Analytical and "Traditional" Views
If one wants to explore the gulf between the analytical-phenomenological approaches AND other philosophies because of the former's reliance on the philosophy of mind, language, math, science, and logic along with and the tendency to avoid Grand Sweeping Theories about Everything, that's a valid question whose answer might parallel Gould's doctrine of NOMA. As some philosophers have recognized, there is a social division of labor to thinking, and philosophical inquiry is just too broad and demanding for person to understand everything and make claims about all possible worlds and all philosophical objects. Language, math, and the mind, for instance, all have metaphysical implications, and even wrestling with a small part of the inferences can take a lifetime. Amateur philosophers know everything; professional philosophers specialize. The consensus seems to be no one book or philosopher can speak definitively to philsophical truth, and that speculative metaphysics is best understood as one's private religion. This intellectual separation is intellectually productive in the same way the separation of church and state is.

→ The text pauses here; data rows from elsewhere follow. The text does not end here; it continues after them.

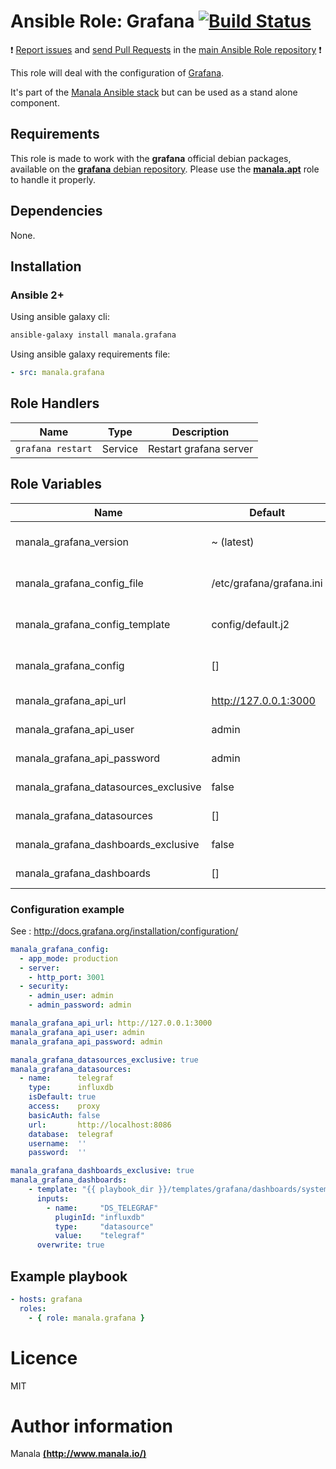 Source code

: # Ansible Role: Grafana [![Build Status](https://travis-ci.org/manala/ansible-role-grafana.svg?branch=master)](https://travis-ci.org/manala/ansible-role-grafana)

:exclamation: [Report issues](https://github.com/manala/ansible-roles/issues) and [send Pull Requests](https://github.com/manala/ansible-roles/pulls) in the [main Ansible Role repository](https://github.com/manala/ansible-roles) :exclamation:

This role will deal with the configuration of [Grafana](http://grafana.org/).

It's part of the [Manala Ansible stack](http://www.manala.io) but can be used as a stand alone component.

## Requirements

This role is made to work with the __grafana__ official debian packages, available on the [__grafana__ debian repository](http://docs.grafana.org/installation/debian/#apt-repository). Please use the [**manala.apt**](https://galaxy.ansible.com/manala/apt/) role to handle it properly.

## Dependencies

None.

## Installation

### Ansible 2+

Using ansible galaxy cli:

```bash
ansible-galaxy install manala.grafana
```

Using ansible galaxy requirements file:

```yaml
- src: manala.grafana
```

## Role Handlers

| Name              | Type    | Description            |
| ----------------- | ------- | ---------------------- |
| `grafana restart` | Service | Restart grafana server |

## Role Variables

| Name                                 | Default                  | Type   | Description                  |
| ------------------------------------ | ------------------------ | ------ | ---------------------------- |
| manala_grafana_version               | ~ (latest)               | String | Grafana installed version    |
| manala_grafana_config_file           | /etc/grafana/grafana.ini | String | Grafana config file location |
| manala_grafana_config_template       | config/default.j2        | String | Grafana config base template |
| manala_grafana_config                | []                       | Array  | Grafana config directives    |
| manala_grafana_api_url               | http://127.0.0.1:3000    | String | Grafana API endpoint         |
| manala_grafana_api_user              | admin                    | String | Grafana API user             |
| manala_grafana_api_password          | admin                    | String | Grafana API password         |
| manala_grafana_datasources_exclusive | false                    | Bool   | Remove old datasources       |
| manala_grafana_datasources           | []                       | Array  | Grafana datasources          |
| manala_grafana_dashboards_exclusive  | false                    | Bool   | Remove old dashboards        |
| manala_grafana_dashboards            | []                       | Array  | Grafana dashboards           |

### Configuration example

See : http://docs.grafana.org/installation/configuration/

```yaml
manala_grafana_config:
  - app_mode: production
  - server:
    - http_port: 3001
  - security:
    - admin_user: admin
    - admin_password: admin

manala_grafana_api_url: http://127.0.0.1:3000
manala_grafana_api_user: admin
manala_grafana_api_password: admin

manala_grafana_datasources_exclusive: true
manala_grafana_datasources:
  - name:      telegraf
    type:      influxdb
    isDefault: true
    access:    proxy
    basicAuth: false
    url:       http://localhost:8086
    database:  telegraf
    username:  ''
    password:  ''

manala_grafana_dashboards_exclusive: true
manala_grafana_dashboards:
    - template: "{{ playbook_dir }}/templates/grafana/dashboards/system.json"
      inputs:
        - name:     "DS_TELEGRAF"
          pluginId: "influxdb"
          type:     "datasource"
          value:    "telegraf"
      overwrite: true
```

## Example playbook

```yaml
- hosts: grafana
  roles:
    - { role: manala.grafana }
```

# Licence

MIT

# Author information

Manala [**(http://www.manala.io/)**](http://www.manala.io)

On the Importance of Psychology and Mathematics
The history of Western philosophy (there is a world beyond the West, after all) is a narrative which starts approximately with Thales of Miletus who along with the Presocratics, infused logic (in the broad sense) and naturalism into culture. No longer did one need rely on divine revelation and religious mythology for truths nor did one require gods to understand the world. As Christianity displaced paganism in Europe and then embraced philosophy in the form of Scholasticism, the Renaissance birthed natural science from natural philosophy. But natural science evolved (that science is somehow a monolithic static entity obsessed with objectivity is severely deficient), and in the 19th century, modern science blossomed and is still evolving. Besides the introduction of evolution, psychology, mathematics, and formal logic came into their own. _Great thinkers like Frege, Husserl, Wittgenstein, Russell, and Quine have since tackled questions that go beyond the simple contemplations of doxa and episteme. They took took epistemic, ontic, and semantic questions in new and exciting directions. From Husserl and the Sciences, p. 90:
Why should we bind the analysis of these concepts to the metaphors and periphrases of an explanatory commentary? ... A straightforward answer... consists in subordinating all philosophical questions to logic [as Frege advocated].
Frege and Husserl and Quine all have advanced the theory of knoweldge by examining the interplay between subjective and objective mind, logic, and mathematics since (introspective and naturalistic) psychology, mathematics, and logic all have metaphysical implications, in the same way Mendelian genetics and Darwinian natural selection do. Certainly great philosophers who came before such as Aristotle, Hume, Spinoza, and Kant have a place in history, but as their knowedge became dated, philosophy evolved. Of course, many philosophers do find their idols and demur.
Conclusion
Every philosopher struggles with ideas; it's the nature of the beast. From naive realism to eliminative materialism to subjective idealism, philosophical positions vary, and to the extent that philosophers live in a real world so too does their philosophy. I routinely see exchanges between thinkers here on SE Philosophy, and myself have evolved on many issues not limited to seeing causation at play on the supervenience of mind on matter to adopting a position closer to nihilistic ontology. There may be plenty of talking past each other here, but the critical exchanges far outnumber those experiences.